◆ Task ◆
In the entries below, find every line with the string "create" and copy it.

[Stored data]
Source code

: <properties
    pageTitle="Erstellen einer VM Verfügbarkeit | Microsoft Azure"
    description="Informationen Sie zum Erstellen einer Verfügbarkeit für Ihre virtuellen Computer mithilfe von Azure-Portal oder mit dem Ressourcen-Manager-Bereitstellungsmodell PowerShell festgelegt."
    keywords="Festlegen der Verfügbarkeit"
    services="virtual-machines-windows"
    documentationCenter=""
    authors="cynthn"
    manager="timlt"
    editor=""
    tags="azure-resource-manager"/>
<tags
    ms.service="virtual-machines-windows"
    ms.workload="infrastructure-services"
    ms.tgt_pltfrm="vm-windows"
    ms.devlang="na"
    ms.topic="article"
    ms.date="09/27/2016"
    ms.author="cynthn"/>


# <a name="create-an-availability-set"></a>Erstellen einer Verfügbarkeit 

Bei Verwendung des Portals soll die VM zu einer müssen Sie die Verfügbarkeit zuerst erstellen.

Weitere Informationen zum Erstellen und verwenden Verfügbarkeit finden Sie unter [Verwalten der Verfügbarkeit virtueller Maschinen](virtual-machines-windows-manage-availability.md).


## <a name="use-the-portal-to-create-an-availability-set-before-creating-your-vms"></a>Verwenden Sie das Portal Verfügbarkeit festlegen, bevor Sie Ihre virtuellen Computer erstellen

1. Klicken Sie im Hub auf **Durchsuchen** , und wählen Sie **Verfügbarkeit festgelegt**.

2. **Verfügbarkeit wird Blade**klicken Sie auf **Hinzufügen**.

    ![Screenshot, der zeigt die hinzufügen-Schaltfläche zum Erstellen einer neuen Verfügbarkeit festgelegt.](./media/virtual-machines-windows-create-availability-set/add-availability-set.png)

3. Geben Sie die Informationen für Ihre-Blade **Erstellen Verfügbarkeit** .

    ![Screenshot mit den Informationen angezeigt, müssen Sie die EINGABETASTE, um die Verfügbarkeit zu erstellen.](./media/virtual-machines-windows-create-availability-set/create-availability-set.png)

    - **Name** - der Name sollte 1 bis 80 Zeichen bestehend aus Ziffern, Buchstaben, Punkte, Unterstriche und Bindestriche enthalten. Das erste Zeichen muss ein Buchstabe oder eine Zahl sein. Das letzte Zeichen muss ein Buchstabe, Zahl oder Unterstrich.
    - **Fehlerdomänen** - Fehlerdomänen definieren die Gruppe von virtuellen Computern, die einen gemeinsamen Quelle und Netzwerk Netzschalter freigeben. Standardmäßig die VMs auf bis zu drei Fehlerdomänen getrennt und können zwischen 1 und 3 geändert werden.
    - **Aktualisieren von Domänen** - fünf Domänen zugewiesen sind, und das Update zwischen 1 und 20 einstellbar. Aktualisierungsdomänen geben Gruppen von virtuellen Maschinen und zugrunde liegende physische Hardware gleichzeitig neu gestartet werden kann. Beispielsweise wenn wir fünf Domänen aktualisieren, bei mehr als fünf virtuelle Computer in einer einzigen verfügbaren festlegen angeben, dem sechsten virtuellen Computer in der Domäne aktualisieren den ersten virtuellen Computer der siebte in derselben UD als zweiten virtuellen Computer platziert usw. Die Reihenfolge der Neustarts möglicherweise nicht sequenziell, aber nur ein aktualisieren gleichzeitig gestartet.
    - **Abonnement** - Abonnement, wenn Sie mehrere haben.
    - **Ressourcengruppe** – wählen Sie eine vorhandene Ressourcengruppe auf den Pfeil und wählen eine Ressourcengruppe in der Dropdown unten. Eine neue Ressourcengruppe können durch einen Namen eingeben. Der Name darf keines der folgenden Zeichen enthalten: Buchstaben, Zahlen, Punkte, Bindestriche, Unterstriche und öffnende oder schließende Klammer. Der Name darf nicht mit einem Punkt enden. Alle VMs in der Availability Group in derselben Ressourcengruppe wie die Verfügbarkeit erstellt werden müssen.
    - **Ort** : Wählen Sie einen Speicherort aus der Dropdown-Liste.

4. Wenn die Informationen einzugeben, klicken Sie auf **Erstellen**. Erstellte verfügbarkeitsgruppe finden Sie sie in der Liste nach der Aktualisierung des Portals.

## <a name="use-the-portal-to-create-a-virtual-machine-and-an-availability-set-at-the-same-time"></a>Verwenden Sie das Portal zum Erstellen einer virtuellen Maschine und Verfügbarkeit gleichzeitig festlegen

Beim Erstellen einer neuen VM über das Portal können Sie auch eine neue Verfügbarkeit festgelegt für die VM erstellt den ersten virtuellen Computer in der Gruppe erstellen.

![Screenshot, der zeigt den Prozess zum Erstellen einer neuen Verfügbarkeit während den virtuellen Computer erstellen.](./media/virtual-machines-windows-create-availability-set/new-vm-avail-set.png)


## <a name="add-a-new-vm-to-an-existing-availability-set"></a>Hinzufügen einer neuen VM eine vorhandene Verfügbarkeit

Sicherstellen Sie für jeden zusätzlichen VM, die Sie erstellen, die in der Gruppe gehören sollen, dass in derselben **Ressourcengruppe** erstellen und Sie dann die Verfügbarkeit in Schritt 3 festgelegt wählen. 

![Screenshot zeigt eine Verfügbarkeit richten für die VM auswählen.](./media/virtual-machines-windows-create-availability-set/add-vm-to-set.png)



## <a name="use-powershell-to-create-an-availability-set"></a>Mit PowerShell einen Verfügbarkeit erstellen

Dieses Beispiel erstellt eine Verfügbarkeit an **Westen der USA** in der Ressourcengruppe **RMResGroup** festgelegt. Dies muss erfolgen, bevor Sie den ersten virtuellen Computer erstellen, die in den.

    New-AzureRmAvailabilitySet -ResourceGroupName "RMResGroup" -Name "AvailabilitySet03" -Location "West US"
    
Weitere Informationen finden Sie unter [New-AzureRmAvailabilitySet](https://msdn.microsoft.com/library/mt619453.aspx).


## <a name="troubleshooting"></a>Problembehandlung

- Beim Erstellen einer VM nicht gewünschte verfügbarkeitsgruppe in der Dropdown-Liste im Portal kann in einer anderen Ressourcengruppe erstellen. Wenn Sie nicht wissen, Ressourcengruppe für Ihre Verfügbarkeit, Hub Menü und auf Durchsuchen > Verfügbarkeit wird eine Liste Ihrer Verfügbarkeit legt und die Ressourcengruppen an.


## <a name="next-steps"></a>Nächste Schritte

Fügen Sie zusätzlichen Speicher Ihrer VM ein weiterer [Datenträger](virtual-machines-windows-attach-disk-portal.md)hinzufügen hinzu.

◆ Solution below ◆
# <a name="create-an-availability-set"></a>Erstellen einer Verfügbarkeit 
## <a name="use-the-portal-to-create-an-availability-set-before-creating-your-vms"></a>Verwenden Sie das Portal Verfügbarkeit festlegen, bevor Sie Ihre virtuellen Computer erstellen
    ![Screenshot, der zeigt die hinzufügen-Schaltfläche zum Erstellen einer neuen Verfügbarkeit festgelegt.](./media/virtual-machines-windows-create-availability-set/add-availability-set.png)
    ![Screenshot mit den Informationen angezeigt, müssen Sie die EINGABETASTE, um die Verfügbarkeit zu erstellen.](./media/virtual-machines-windows-create-availability-set/create-availability-set.png)
## <a name="use-the-portal-to-create-a-virtual-machine-and-an-availability-set-at-the-same-time"></a>Verwenden Sie das Portal zum Erstellen einer virtuellen Maschine und Verfügbarkeit gleichzeitig festlegen
![Screenshot, der zeigt den Prozess zum Erstellen einer neuen Verfügbarkeit während den virtuellen Computer erstellen.](./media/virtual-machines-windows-create-availability-set/new-vm-avail-set.png)
![Screenshot zeigt eine Verfügbarkeit richten für die VM auswählen.](./media/virtual-machines-windows-create-availability-set/add-vm-to-set.png)
## <a name="use-powershell-to-create-an-availability-set"></a>Mit PowerShell einen Verfügbarkeit erstellen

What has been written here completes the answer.